La Sorbona contro i Centauri

Elsa Dorlin

Traduzione di Andrea Benino

A partire dal movimento anti-CPE della primavera 2006[1], le università mobilitatesi contro le riforme del governo che colpiscono l'università e la ricerca pubblica sono diventate oggetto di una stretta sorveglianza, non solo da parte delle forze statali preposte al mantenimento dell'ordine, ma anche da parte di imprese private di sicurezza, reclutate appositamente per questo compito. Sotto questo punto di vista la Sorbona rappresenta un caso esemplare: mostra infatti la messa in opera di una politica inedita che, in nome della preservazione dell'integrità delle «cose e delle persone» del sito, colpisce la popolazione universitaria (student*, personale BIATOSS[2], personale insegnante). Vero e proprio laboratorio di un nuovo assoggettamento accademico, la Sorbona è sottoposta ad un controllo securitario volto a neutralizzare e a esaurire il movimento di contestazione che si è sviluppato da più di due mesi a questa parte. Da parecchie settimane, dunque, la comunità universitaria entra alla Sorbona sotto un'alta sorveglianza: accolta da uno sbarramento inquietante – all'esterno, la celere e/o i CRS, all'interno, gli agenti di sicurezza del rettorato e gli agenti privati della Centaure Securité.

Se è il comune di Parigi ad essere proprietario della Sorbona dal 1852, è però la Cancelleria – il rettorato di Parigi – ad essere incaricato della gestione del luogo e degli edifici. Dunque, la Cancelleria si appella a imprese di sicurezza private per assistere i bidelli (organici alle università), i pompieri e le proprie guardie giurate. Almeno a partire dal maggio '68, i ministri dell'educazione, dell'insegnamento superiore e della ricerca sono sempre stati riluttanti ad inviare le forze dell'ordine all'interno dei luoghi che dipendono dalla loro autorità. Da molti anni, a questa regola di prudenza (e, tacitamente, di diritto[3]) è venuta sostituendosi una nuova filosofia securitaria il cui obiettivo è sia il controllo della comunità universitaria, e in particolare della popolazione studentesca, ritenuta particolarmente delicata da governare, sia la produzione di un nuovo assoggettamento accademico, in nome della «prevenzione dei rischi».

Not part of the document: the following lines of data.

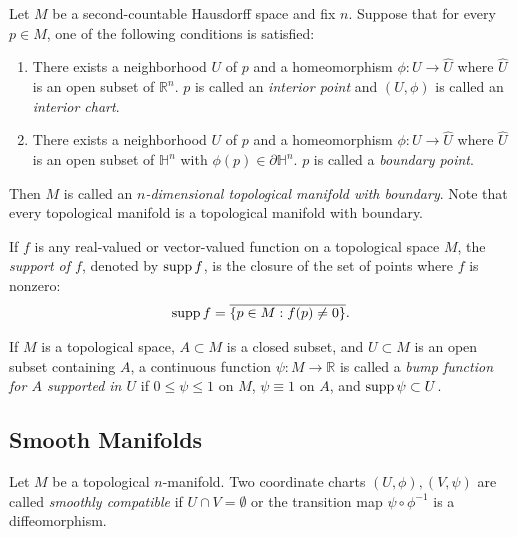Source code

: \begin{defn}
  Let $M$ be a second-countable Hausdorff space and fix $n$.
  Suppose that for every $p \in M$, one of the following conditions is satisfied:
  \begin{enumerate}
    \item
      There exists a neighborhood $U$ of $p$ and a homeomorphism $\phi:U \rightarrow \hat{U}$ where $\hat{U}$ is an open subset of $\mathbb{R}^n$.
      $p$ is called an \textit{interior point} and $(U, \phi)$ is called an \textit{interior chart}.
    \item
      There exists a neighborhood $U$ of $p$ and a homeomorphism $\phi:U \rightarrow \hat{U}$ where $\hat{U}$ is an open subset of $\mathbb{H}^n$ with $\phi(p) \in \partial \mathbb{H}^n$.
      $p$ is called a \textit{boundary point}.
  \end{enumerate}
  Then $M$ is called an \textit{$n$-dimensional topological manifold with boundary}.
  Note that every topological manifold is a topological manifold with boundary.
\end{defn}

\begin{defn}[Support]
  If $f$ is any real-valued or vector-valued function on a topological space $M$, the \textit{support of $f$}, denoted by $\operatorname{supp} f$, is the closure of the set of points where $f$ is nonzero:
  \begin{align*}
    \operatorname{supp} f = \overline{\{p \in M : f(p) \ne 0 \}}.
  \end{align*}
\end{defn}

\begin{defn}
  If $M$ is a topological space, $A \subset M$ is a closed subset, and $U \subset M$ is an open subset containing $A$, a continuous function $\psi: M \rightarrow \mathbb{R}$ is called a \textit{bump function for $A$ supported in $U$} if $0 \leq \psi \leq 1$ on $M$, $\psi \equiv 1$ on $A$, and $\operatorname{supp} \psi \subset U$.
\end{defn}

\subsection{Smooth Manifolds}

\begin{defn}
  Let $M$ be a topological $n$-manifold.
  Two coordinate charts $(U, \phi), (V, \psi)$ are called \textit{smoothly compatible} if $U \cap V = \emptyset$ or the transition map $\psi \circ \phi^{-1}$ is a diffeomorphism.
\end{defn}

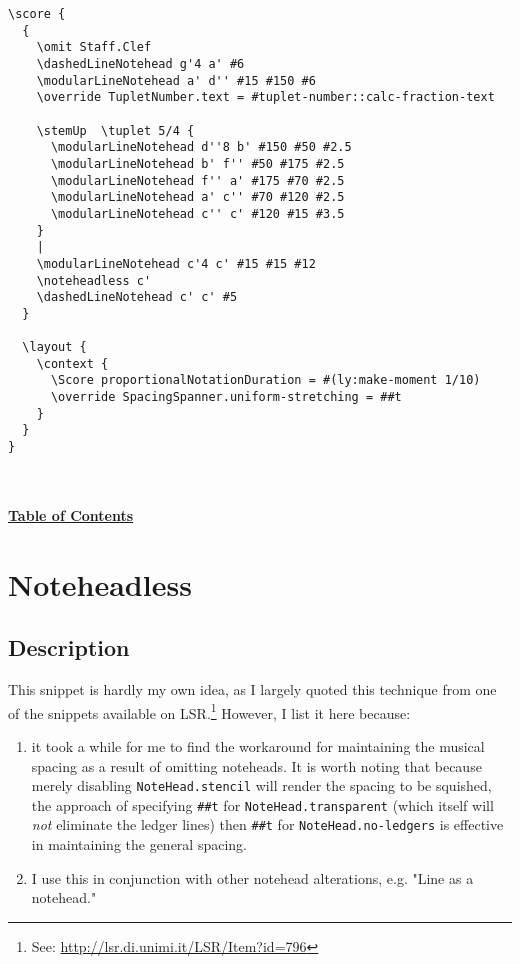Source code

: \documentclass[11pt, oneside]{book}   	%
\begin{document}
\begin{verbatim}
\score {
  {
    \omit Staff.Clef
    \dashedLineNotehead g'4 a' #6
    \modularLineNotehead a' d'' #15 #150 #6
    \override TupletNumber.text = #tuplet-number::calc-fraction-text

    \stemUp  \tuplet 5/4 {
      \modularLineNotehead d''8 b' #150 #50 #2.5
      \modularLineNotehead b' f'' #50 #175 #2.5
      \modularLineNotehead f'' a' #175 #70 #2.5
      \modularLineNotehead a' c'' #70 #120 #2.5
      \modularLineNotehead c'' c' #120 #15 #3.5
    }
    |
    \modularLineNotehead c'4 c' #15 #15 #12
    \noteheadless c'
    \dashedLineNotehead c' c' #5
  }

  \layout {
    \context {
      \Score proportionalNotationDuration = #(ly:make-moment 1/10)    
      \override SpacingSpanner.uniform-stretching = ##t
    }
  }
}


\end{verbatim}
\hyperref[sec:toc]{\\ \textbf{Table of Contents}}

\vfill \break




\section {Noteheadless}
\hfill

\subsection{Description}
This snippet is hardly my own idea, as I largely quoted this technique from one of the snippets available on LSR.\footnote{See: \url{http://lsr.di.unimi.it/LSR/Item?id=796}} However, I list it here because: 
\begin{enumerate} 
\item it took a while for me to find the workaround for maintaining the musical spacing as a result of omitting noteheads. It is worth noting that because merely disabling \verb|NoteHead.stencil| will render the spacing to be squished, the approach of specifying \verb|##t| for \verb|NoteHead.transparent| (which itself will \textit{not} eliminate the ledger lines) then \verb|##t| for \verb|NoteHead.no-ledgers| is effective in maintaining the general spacing.
\item I use this in conjunction with other notehead alterations, e.g. "Line as a notehead." 
\end{enumerate}
\end{document}
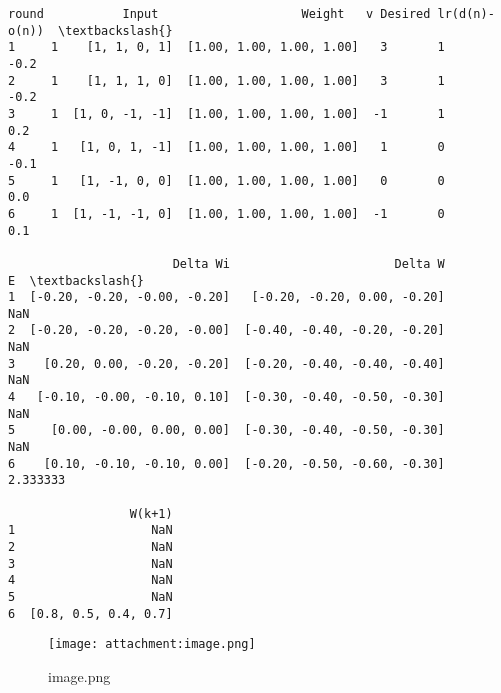 \documentclass[11pt]{article}
\makeatletter
\newcommand{\boxspacing}{\kern\kvtcb@left@rule\kern\kvtcb@boxsep}
\newcommand{\prompt}[4]{
        {\ttfamily\llap{{\color{#2}[#3]:\hspace{3pt}#4}}\vspace{-\baselineskip}}
    }
\makeatother
\begin{document}
            \begin{tcolorbox}[breakable, size=fbox, boxrule=.5pt, pad at break*=1mm, opacityfill=0]
\prompt{Out}{outcolor}{93}{\boxspacing}
\begin{Verbatim}[commandchars=\\\{\}]
  round           Input                    Weight   v Desired lr(d(n)-o(n))  \textbackslash{}
1     1    [1, 1, 0, 1]  [1.00, 1.00, 1.00, 1.00]   3       1          -0.2
2     1    [1, 1, 1, 0]  [1.00, 1.00, 1.00, 1.00]   3       1          -0.2
3     1  [1, 0, -1, -1]  [1.00, 1.00, 1.00, 1.00]  -1       1           0.2
4     1   [1, 0, 1, -1]  [1.00, 1.00, 1.00, 1.00]   1       0          -0.1
5     1   [1, -1, 0, 0]  [1.00, 1.00, 1.00, 1.00]   0       0           0.0
6     1  [1, -1, -1, 0]  [1.00, 1.00, 1.00, 1.00]  -1       0           0.1

                       Delta Wi                       Delta W         E  \textbackslash{}
1  [-0.20, -0.20, -0.00, -0.20]   [-0.20, -0.20, 0.00, -0.20]       NaN
2  [-0.20, -0.20, -0.20, -0.00]  [-0.40, -0.40, -0.20, -0.20]       NaN
3    [0.20, 0.00, -0.20, -0.20]  [-0.20, -0.40, -0.40, -0.40]       NaN
4   [-0.10, -0.00, -0.10, 0.10]  [-0.30, -0.40, -0.50, -0.30]       NaN
5     [0.00, -0.00, 0.00, 0.00]  [-0.30, -0.40, -0.50, -0.30]       NaN
6    [0.10, -0.10, -0.10, 0.00]  [-0.20, -0.50, -0.60, -0.30]  2.333333

                 W(k+1)
1                   NaN
2                   NaN
3                   NaN
4                   NaN
5                   NaN
6  [0.8, 0.5, 0.4, 0.7]
\end{Verbatim}
\end{tcolorbox}
        
    \begin{figure}
\centering
\texttt{[image: attachment:image.png]}
\caption{image.png}
\end{figure}
\end{document}
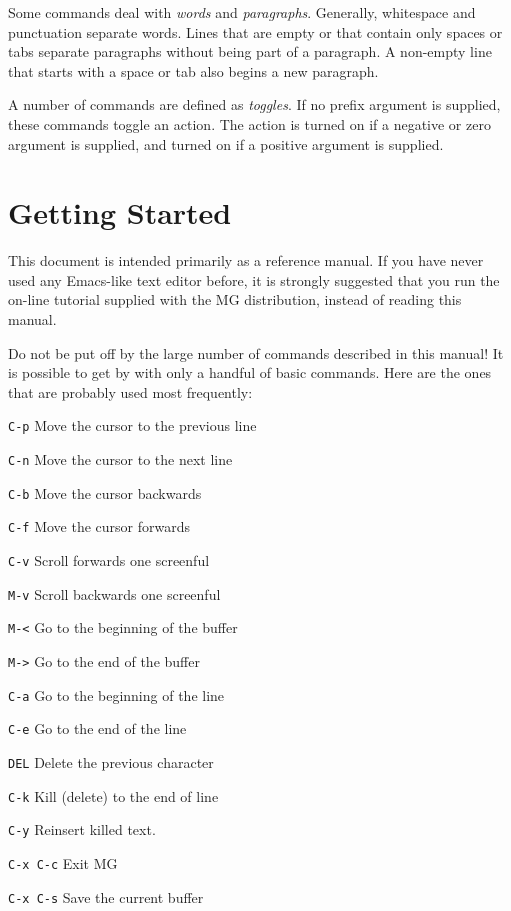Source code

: Some commands deal with {\em words\/} and {\em paragraphs\/}.
Generally, whitespace and punctuation separate words.  Lines that are
empty or that contain only spaces or tabs separate paragraphs without
being part of a paragraph.  A non-empty line that starts with a space
or tab also begins a new paragraph. 

A number of commands are defined as {\em toggles\/}.  If no prefix argument
is supplied, these commands toggle an action.  The action is turned on if a 
negative or zero argument is supplied, and turned on if a positive argument
is supplied.

\section{Getting Started}

This document is intended primarily as a reference manual.  If you
have never used any Emacs-like text editor before, it is strongly
suggested that you run the on-line tutorial supplied with the MG
distribution, instead of reading this manual.

Do not be put off by the large number of commands described in this
manual!  It is possible to get by with only a handful of basic commands.
Here are the ones that are probably used most frequently:

\begin{define}{\hspace{1in}}
\item[{\tt C-p}\hfill] Move the cursor to the previous line
\item[{\tt C-n}\hfill] Move the cursor to the next line
\item[{\tt C-b}\hfill] Move the cursor backwards
\item[{\tt C-f}\hfill] Move the cursor forwards
\item[{\tt C-v}\hfill] Scroll forwards one screenful
\item[{\tt M-v}\hfill] Scroll backwards one screenful
\item[{\tt M-<}\hfill] Go to the beginning of the buffer
\item[{\tt M->}\hfill] Go to the end of the buffer
\item[{\tt C-a}\hfill] Go to the beginning of the line
\item[{\tt C-e}\hfill] Go to the end of the line
\item[{\tt DEL}\hfill] Delete the previous character
\item[{\tt C-k}\hfill] Kill (delete) to the end of line
\item[{\tt C-y}\hfill] Reinsert killed text.
\item[{\tt C-x C-c}\hfill] Exit MG
\item[{\tt C-x C-s}\hfill] Save the current buffer
\end{define}

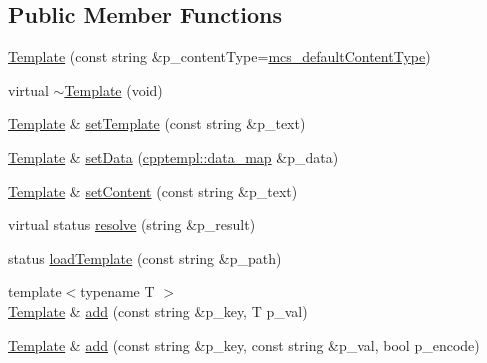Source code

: \subsection*{Public Member Functions}
\begin{DoxyCompactItemize}
\item 
\hyperlink{classxtd_1_1network_1_1http_1_1Template_a1887dcae44d24a8594bc41a349a7e6fe}{Template} (const string \&p\-\_\-content\-Type=\hyperlink{classxtd_1_1network_1_1http_1_1Generator_aef564fc3152e7477bb429e45b19328fc}{mcs\-\_\-default\-Content\-Type})
\item 
virtual \hyperlink{classxtd_1_1network_1_1http_1_1Template_aa31bb4b8ade7e47fb564004bbf92c542}{$\sim$\-Template} (void)
\item 
\hyperlink{classxtd_1_1network_1_1http_1_1Template}{Template} \& \hyperlink{classxtd_1_1network_1_1http_1_1Template_a9f7dca8396a9e5092b1e293076a7ec86}{set\-Template} (const string \&p\-\_\-text)
\item 
\hyperlink{classxtd_1_1network_1_1http_1_1Template}{Template} \& \hyperlink{classxtd_1_1network_1_1http_1_1Template_ad6ba5fa3f5e0a2256cc356d1c6fd21f8}{set\-Data} (\hyperlink{namespacextd_1_1network_1_1http_1_1cpptempl_a638d1d81c8fb63c0bbafd508d6a2a007}{cpptempl\-::data\-\_\-map} \&p\-\_\-data)
\item 
\hyperlink{classxtd_1_1network_1_1http_1_1Template}{Template} \& \hyperlink{classxtd_1_1network_1_1http_1_1Template_a0c28c6cc5e8cc71bcb026ff73551c4be}{set\-Content} (const string \&p\-\_\-text)
\item 
virtual status \hyperlink{classxtd_1_1network_1_1http_1_1Template_a476ce5e5b8465ea80ade07c003ab5cfd}{resolve} (string \&p\-\_\-result)
\item 
status \hyperlink{classxtd_1_1network_1_1http_1_1Template_a1250db96f0300bf4f56aae5929e5dbb2}{load\-Template} (const string \&p\-\_\-path)
\item 
{\footnotesize template$<$typename T $>$ }\\\hyperlink{classxtd_1_1network_1_1http_1_1Template}{Template} \& \hyperlink{classxtd_1_1network_1_1http_1_1Template_aade6209a71f79db50f37ac18c0afd5a1}{add} (const string \&p\-\_\-key, T p\-\_\-val)
\item 
\hyperlink{classxtd_1_1network_1_1http_1_1Template}{Template} \& \hyperlink{classxtd_1_1network_1_1http_1_1Template_a543a79fedf08f519912e9ad42a3d3f64}{add} (const string \&p\-\_\-key, const string \&p\-\_\-val, bool p\-\_\-encode)
\end{DoxyCompactItemize}
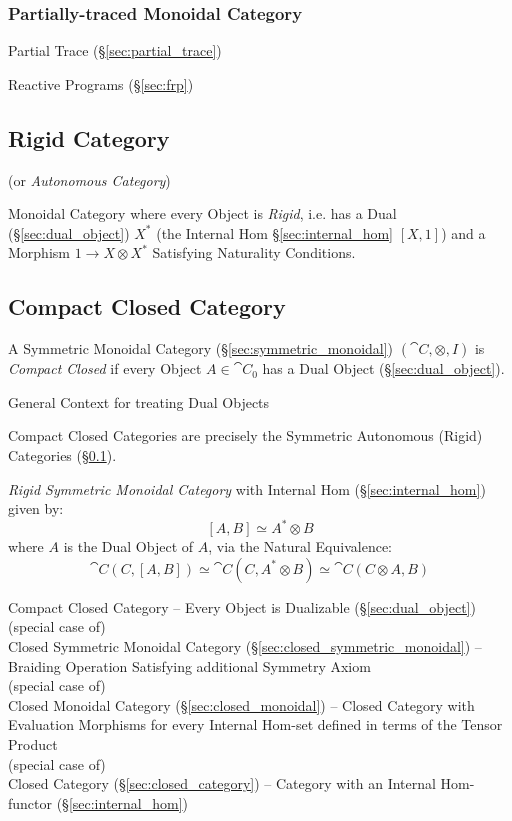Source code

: \subsubsection{Partially-traced Monoidal Category}
\label{sec:partially_traced}

Partial Trace (\S\ref{sec:partial_trace})

Reactive Programs (\S\ref{sec:frp})



\subsection{Rigid Category}\label{sec:rigid_category}

(or \emph{Autonomous Category})

Monoidal Category where every Object is \emph{Rigid}, i.e. has a Dual
(\S\ref{sec:dual_object}) $X^*$ (the Internal Hom
\S\ref{sec:internal_hom} $[X,1]$) and a Morphism $1 \rightarrow
X \otimes X^*$ Satisfying Naturality Conditions.



\subsection{Compact Closed Category}\label{sec:compact_closed}

A Symmetric Monoidal Category (\S\ref{sec:symmetric_monoidal})
$(\cat{C}, \otimes, I)$ is \emph{Compact Closed} if every Object $A
\in \cat{C}_0$ has a Dual Object (\S\ref{sec:dual_object}).

General Context for treating Dual Objects

Compact Closed Categories are precisely the Symmetric Autonomous
(Rigid) Categories (\S\ref{sec:rigid_category}).

\emph{Rigid Symmetric Monoidal Category} with Internal Hom
(\S\ref{sec:internal_hom}) given by:
\[
  [A,B] \simeq A^* \otimes B
\]
where $A$ is the Dual Object of $A$, via the Natural Equivalence:
\[
  \cat{C}(C,[A,B]) \simeq \cat{C}(C,A^* \otimes B)
    \simeq \cat{C}(C \otimes A, B)
\]

Compact Closed Category -- Every Object is Dualizable
(\S\ref{sec:dual_object}) \\
(special case of) \\
Closed Symmetric Monoidal Category
(\S\ref{sec:closed_symmetric_monoidal})
-- Braiding Operation Satisfying additional Symmetry Axiom \\
(special case of) \\
Closed Monoidal Category (\S\ref{sec:closed_monoidal}) -- Closed
Category with Evaluation Morphisms for every Internal Hom-set defined
in terms of the Tensor Product \\
(special case of) \\
Closed Category (\S\ref{sec:closed_category}) -- Category with an
Internal Hom-functor (\S\ref{sec:internal_hom})

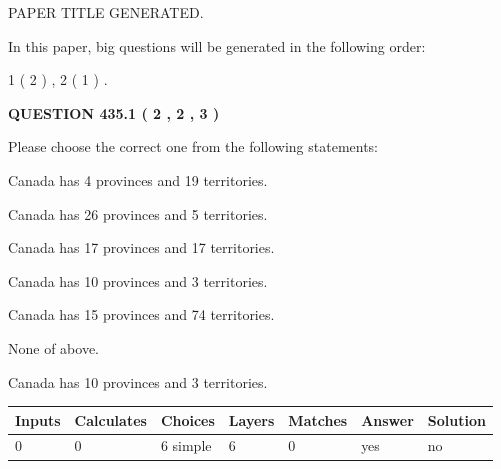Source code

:\documentclass[12pt]{article}
\begin{document}
 
 
 
   
   
 PAPER TITLE GENERATED.
   
   
   
\vspace{0.2in}
   
In this paper, big questions will be generated in the following order: 
   
   
   1 ( 2 )
 ,
   2 ( 1 )
 .
  
\vspace{0.2in}
  
{\textbf{\Large{QUESTION
435.1 
 ( 2 , 2 , 3 )
}}}
  
  
Please choose the correct one from the following statements:
 
 
Canada has   4 provinces and  19 territories.
 
 
Canada has  26 provinces and  5 territories.
 
 
Canada has  17 provinces and  17 territories.
 
 
Canada has 10  provinces and 3 territories.
 
 
Canada has  15 provinces and  74 territories.
 
 
 None of above.
 
 
\noindent{}
 
 
Canada has 10  provinces and 3 territories.
 
 
\noindent{}
 
 
   
   
   
   
\noindent\begin{tabular}{|l|l|l|l|l|l|l|}
 \hline
Inputs & Calculates & Choices & Layers & Matches & Answer & Solution \\ \hline
 0  & 
 0  & 
 6
  simple  
  & 
 6  & 
 0  & 
  yes & 
  no 
  \\ \hline
 \end{tabular}
   
   
   
   
\noindent{}
   
\end{document}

L'onnipresenza di questi agenti di sicurezza, siano essi funzionari di polizia, agenti giurati incaricati di funzioni di prevenzione dei rischi di igiene e di sicurezza (sotto l'autorità del rettorato di Parigi) o agenti di sicurezza salariati da una da un'impresa privata, è il segno di un profondo cambiamento per quel che riguarda la gestione e lo sradicamento dei conflitti sociali nell'ambito universitario. Il dispositivo di controllo stretto, intrusivo e sospettoso che pesa sulle università costituisce, lo sappiamo, uno dei momenti di una profonda rifondazione dell'università. In nome della modernizzazione dell'insegnamento superiore, le riforme che derivano da una concezione propriamente neoliberale, così spesso analizzate, criticate e denunciate[4], hanno come fondamento la generalizzazione di un principio di concorrenza (tra le università, tra gli insegnanti-ricercatori, tra gli studenti, tra i diplomi). L'imposizione e la generalizzazione di questo principio di concorrenza dipendono, tra gli altri elementi, dalla messa in opera di un dispositivo di sicurezza che ha come funzione l'atomizzazione dei membri della comunità universitaria, lo sradicamento di ogni mobilitazione collettiva, e l'interiorizzazione della politica del “rischio” per ciascuno di essi. Ma di quale rischio si tratta?:

 
Primo livello: rendere invisibile la mobilitazione, delocalizzare la minaccia – Presidi universitari e bidelli:

I luoghi di insegnamento superiore, come tutti gli edifici pubblici, e a maggior ragione se sono classificati come “edifici storici”, sono sottoposti ad un piano di prevenzione attiva dei rischi di incendio (sostenuto dalle leggi che vietano di fumare nei luoghi pubblici, anche a cielo aperto). Ora, prendendo spunto da questa politica di prevenzione, si assiste di fatto alla messa in opera di un dispositivo di sradicamento di quelli che vengono ormai chiamati atti di «degradazione», di «malevolenza» e di «inciviltà», e si autorizzano così i bidelli a rimuovere (o a ordinare agli addetti alle pulizie di rimuovere) striscioni, volantini, manifesti, informazioni,... relativi alle mobilitazioni, spesso immediatamente dopo la loro comparsa.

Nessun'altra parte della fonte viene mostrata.